News and Tribune

March 25, 2014

New Albany High School theater: judged and good to go

Program going to international festival in June


NEW ALBANY — With one shot to wow them, they took the stage and made sure this run was their best.

Their efforts paid off. Students in New Albany High School’s Theater Arts Program got their first invitation in two years to take a show to the International Thespian Festival in June in Lincoln, Neb.

“Antigone,” a Greek tragedy, is a departure from the musicals the school has taken in the past. But two seniors in the show said that might have been what caught the attention of the judges in the audience on March 8.
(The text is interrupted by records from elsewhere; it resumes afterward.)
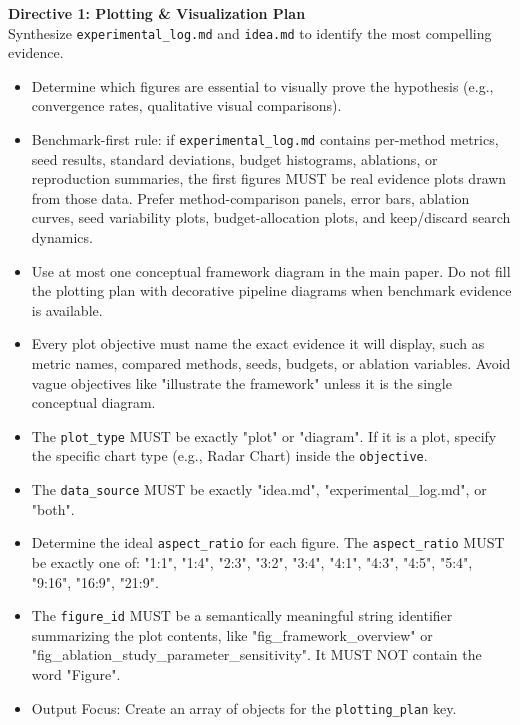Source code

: \vspace{1em}
\noindent\textbf{Directive 1: Plotting \& Visualization Plan}\\
\vspace{0.5em}
Synthesize \texttt{experimental\_log.md} and \texttt{idea.md} to identify the most compelling evidence.
\begin{itemize}
    \item Determine which figures are essential to visually prove the hypothesis (e.g., convergence rates, qualitative visual comparisons).
    \item Benchmark-first rule: if \texttt{experimental\_log.md} contains per-method metrics, seed results, standard deviations, budget histograms, ablations, or reproduction summaries, the first figures MUST be real evidence plots drawn from those data. Prefer method-comparison panels, error bars, ablation curves, seed variability plots, budget-allocation plots, and keep/discard search dynamics.
    \item Use at most one conceptual framework diagram in the main paper. Do not fill the plotting plan with decorative pipeline diagrams when benchmark evidence is available.
    \item Every plot objective must name the exact evidence it will display, such as metric names, compared methods, seeds, budgets, or ablation variables. Avoid vague objectives like "illustrate the framework" unless it is the single conceptual diagram.
    \item The \texttt{plot\_type} MUST be exactly "plot" or "diagram". If it is a plot, specify the specific chart type (e.g., Radar Chart) inside the \texttt{objective}.
    \item The \texttt{data\_source} MUST be exactly "idea.md", "experimental\_log.md", or "both".
    \item Determine the ideal \texttt{aspect\_ratio} for each figure. The \texttt{aspect\_ratio} MUST be exactly one of: "1:1", "1:4", "2:3", "3:2", "3:4", "4:1", "4:3", "4:5", "5:4", "9:16", "16:9", "21:9".
    \item The \texttt{figure\_id} MUST be a semantically meaningful string identifier summarizing the plot contents, like "fig\_framework\_overview" or "fig\_ablation\_study\_parameter\_sensitivity". It MUST NOT contain the word "Figure".
    \item Output Focus: Create an array of objects for the \texttt{plotting\_plan} key.
\end{itemize}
Kyle Bolen, who went to the festival under David Longest’s direction in their joint show with Floyd Central High School, “The Drowsy Chaperone,” said it was tough knowing someone was in the audience doing more than watching. But he said it apparently caught the attention of judges from the International Thespian Society.

“I believe that we had more energy that night than the rest of our performances,” Bolen, a member of the chorus and a featured aerialist, said. “That night, we were all just as one going on stage rather than just going in and doing a show.”

Gina Cisto, the school’s director, got a translation of the show from Cornell University’s David Feldsuh. That version of the play, compiled from 12 different translations, had never been performed by a high school theater group.

Featuring fight scenes, acrobatic silks hung from the stage and other dynamics, Bolen said it was a big challenge for the students, especially since none of them really had any acrobatics training prior to this show.

“For the aerialists, we all had to do our routines together as one,” Bolen said. “We always had to watch each other to make sure we were always doing the same thing at the same time.”

Libby Schuld, double-cast as a member of the chorus and Eurydice, said though the show was out of the realm of what the school had taken to the festival before, it was still fun to put on stage.

“In the past, we’d done happy-go-lucky shows like ‘The Music Man’ or ‘Mary Poppins,’” Schuld said. “It was nice and breath of fresh air to act something different, but it was hard to channel that.”

But because the show wasn’t a comedy,  she said it was difficult to stay energetic throughout the performance, especially with the sadness throughout the play.

“With a musical, with all the numbers, there’s always dancing going on,” Schuld said. “Usually, everyone’s happy in a musical and this was a Greek tragedy. It was hard to keep our energy up when the energy of the show was really very depressing.”

Bolen said not only that, but an adjudicated show has its own set of challenges. Without a chance to rest up from scene to scene, he said it was hard for the cast to catch a breath.

“The hard part for us was that we were on stage the whole time,” Bolen said. “You couldn’t get tired during the middle of the show. Usually, you have time to go off and get rested for the next scene, but we were on the whole entire show. You had to stay in character the whole entire time.”

But both seniors said they were happy to end their careers at the high school on a high note.